TASK DETAILS:
Find every line in the entries that holds the string "from" and report it.

(Collected data entries)
- Opening Delimiter -

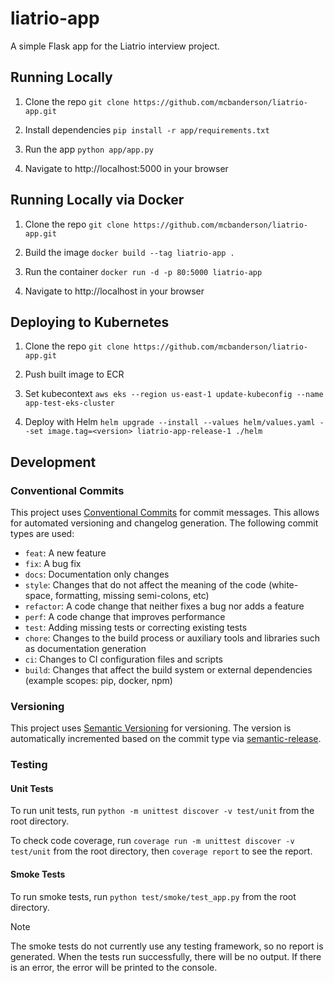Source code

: # liatrio-app
A simple Flask app for the Liatrio interview project.

## Running Locally
1. Clone the repo
`git clone https://github.com/mcbanderson/liatrio-app.git`

2. Install dependencies
`pip install -r app/requirements.txt`

3. Run the app
`python app/app.py`

4. Navigate to http://localhost:5000 in your browser

## Running Locally via Docker
1. Clone the repo
`git clone https://github.com/mcbanderson/liatrio-app.git`

2. Build the image
`docker build --tag liatrio-app .`

3. Run the container
`docker run -d -p 80:5000 liatrio-app`

4. Navigate to http://localhost in your browser

## Deploying to Kubernetes
1. Clone the repo
`git clone https://github.com/mcbanderson/liatrio-app.git`

2. Push built image to ECR

3. Set kubecontext
`aws eks --region us-east-1 update-kubeconfig --name app-test-eks-cluster`

4. Deploy with Helm
`helm upgrade --install --values helm/values.yaml --set image.tag=<version> liatrio-app-release-1 ./helm`

## Development
### Conventional Commits
This project uses [Conventional Commits](https://www.conventionalcommits.org/en/v1.0.0/) for commit messages. This allows for automated versioning and changelog generation. The following commit types are used:
- `feat`: A new feature
- `fix`: A bug fix
- `docs`: Documentation only changes
- `style`: Changes that do not affect the meaning of the code (white-space, formatting, missing semi-colons, etc)
- `refactor`: A code change that neither fixes a bug nor adds a feature
- `perf`: A code change that improves performance
- `test`: Adding missing tests or correcting existing tests
- `chore`: Changes to the build process or auxiliary tools and libraries such as documentation generation
- `ci`: Changes to CI configuration files and scripts
- `build`: Changes that affect the build system or external dependencies (example scopes: pip, docker, npm)

### Versioning
This project uses [Semantic Versioning](https://semver.org/) for versioning. The version is automatically incremented based on the commit type via [semantic-release](https://github.com/semantic-release/semantic-release).

### Testing

#### Unit Tests
To run unit tests, run `python -m unittest discover -v test/unit` from the root directory.

To check code coverage, run `coverage run -m unittest discover -v test/unit` from the root directory, then `coverage report` to see the report.

#### Smoke Tests
To run smoke tests, run `python test/smoke/test_app.py` from the root directory.

> [!NOTE]
> The smoke tests do not currently use any testing framework, so no report is generated. When the tests run
> successfully, there will be no output. If there is an error, the error will be printed to the console.
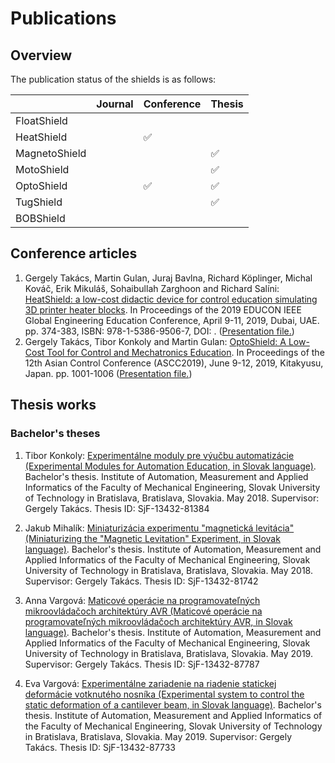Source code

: # Publications

## Overview

The publication status of the shields is as follows:

|               	| Journal 	| Conference 	| Thesis 	|
|---------------	|---------	|------------	|--------	|
| FloatShield   	|         	|            	|        	|
| HeatShield    	|         	| ✅          	|        	|
| MagnetoShield 	|         	|            	| ✅      	|
| MotoShield    	|         	|            	| ✅      	|
| OptoShield    	|         	| ✅          	| ✅      	|
| TugShield    	        |         	|          	| ✅      	|
| BOBShield    	        |         	|          	|        	|

## Conference articles

1. Gergely Takács, Martin Gulan, Juraj Bavlna, Richard Köplinger, Michal Kováč, Erik Mikuláš, Sohaibullah Zarghoon and Richard Salíni: [HeatShield: a low-cost didactic device for control education simulating 3D printer heater blocks](https://github.com/gergelytakacs/AutomationShield/wiki/pdf/Takacs2019a.pdf). In Proceedings of the 2019 EDUCON IEEE Global Engineering Education Conference, April 9-11, 2019, Dubai, UAE. pp. 374-383, ISBN: 978-1-5386-9506-7, DOI: . ([Presentation file.](https://github.com/gergelytakacs/AutomationShield/wiki/pdf/Takacs2019a_Presentation.pdf)) 
2. Gergely Takács, Tibor Konkoly and Martin Gulan: [OptoShield: A Low-Cost Tool for Control and Mechatronics Education](https://github.com/gergelytakacs/AutomationShield/wiki/pdf/Takacs2019b.pdf). In Proceedings of the 12th Asian Control Conference (ASCC2019), June 9-12, 2019, Kitakyusu, Japan. pp. 1001-1006 ([Presentation file.](https://github.com/gergelytakacs/AutomationShield/wiki/pdf/Takacs2019b_Presentation.pdf))

## Thesis works

### Bachelor's theses

1. Tibor Konkoly: [Experimentálne moduly pre výučbu automatizácie (Experimental Modules for Automation Education, in Slovak language)](https://github.com/gergelytakacs/AutomationShield/wiki/pdf/Konkoly2018.pdf). Bachelor's thesis. Institute of Automation, Measurement and Applied Informatics of the Faculty of Mechanical Engineering, Slovak University of Technology in Bratislava, Bratislava, Slovakia. May 2018. Supervisor: Gergely Takács. Thesis ID: SjF-13432-81384

2. Jakub Mihalík: [Miniaturizácia experimentu "magnetická levitácia" (Miniaturizing the "Magnetic Levitation" Experiment, in Slovak language)](https://github.com/gergelytakacs/AutomationShield/wiki/pdf/Mihalik2018.pdf). Bachelor's thesis. Institute of Automation, Measurement and Applied Informatics of the Faculty of Mechanical Engineering, Slovak University of Technology in Bratislava, Bratislava, Slovakia. May 2018. Supervisor: Gergely Takács. Thesis ID: SjF-13432-81742

3. Anna Vargová: [Maticové operácie na programovateľných mikroovládačoch architektúry AVR (Maticové operácie na programovateľných mikroovládačoch architektúry AVR, in Slovak language)](https://github.com/gergelytakacs/AutomationShield/wiki/pdf/VargovaA2019.pdf). Bachelor's thesis. Institute of Automation, Measurement and Applied Informatics of the Faculty of Mechanical Engineering, Slovak University of Technology in Bratislava, Bratislava, Slovakia. May 2019. Supervisor: Gergely Takács. Thesis ID: SjF-13432-87787

4. Eva Vargová: [Experimentálne zariadenie na riadenie statickej deformácie votknutého nosníka (Experimental system to control the static deformation of a cantilever beam, in Slovak language)](https://github.com/gergelytakacs/AutomationShield/wiki/pdf/VargovaE2019.pdf). Bachelor's thesis. Institute of Automation, Measurement and Applied Informatics of the Faculty of Mechanical Engineering, Slovak University of Technology in Bratislava, Bratislava, Slovakia. May 2019. Supervisor: Gergely Takács. Thesis ID: SjF-13432-87733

- Closing Delimiter -

EXERCISE SOLUTION:
To run unit tests, run `python -m unittest discover -v test/unit` from the root directory.
To check code coverage, run `coverage run -m unittest discover -v test/unit` from the root directory, then `coverage report` to see the report.
To run smoke tests, run `python test/smoke/test_app.py` from the root directory.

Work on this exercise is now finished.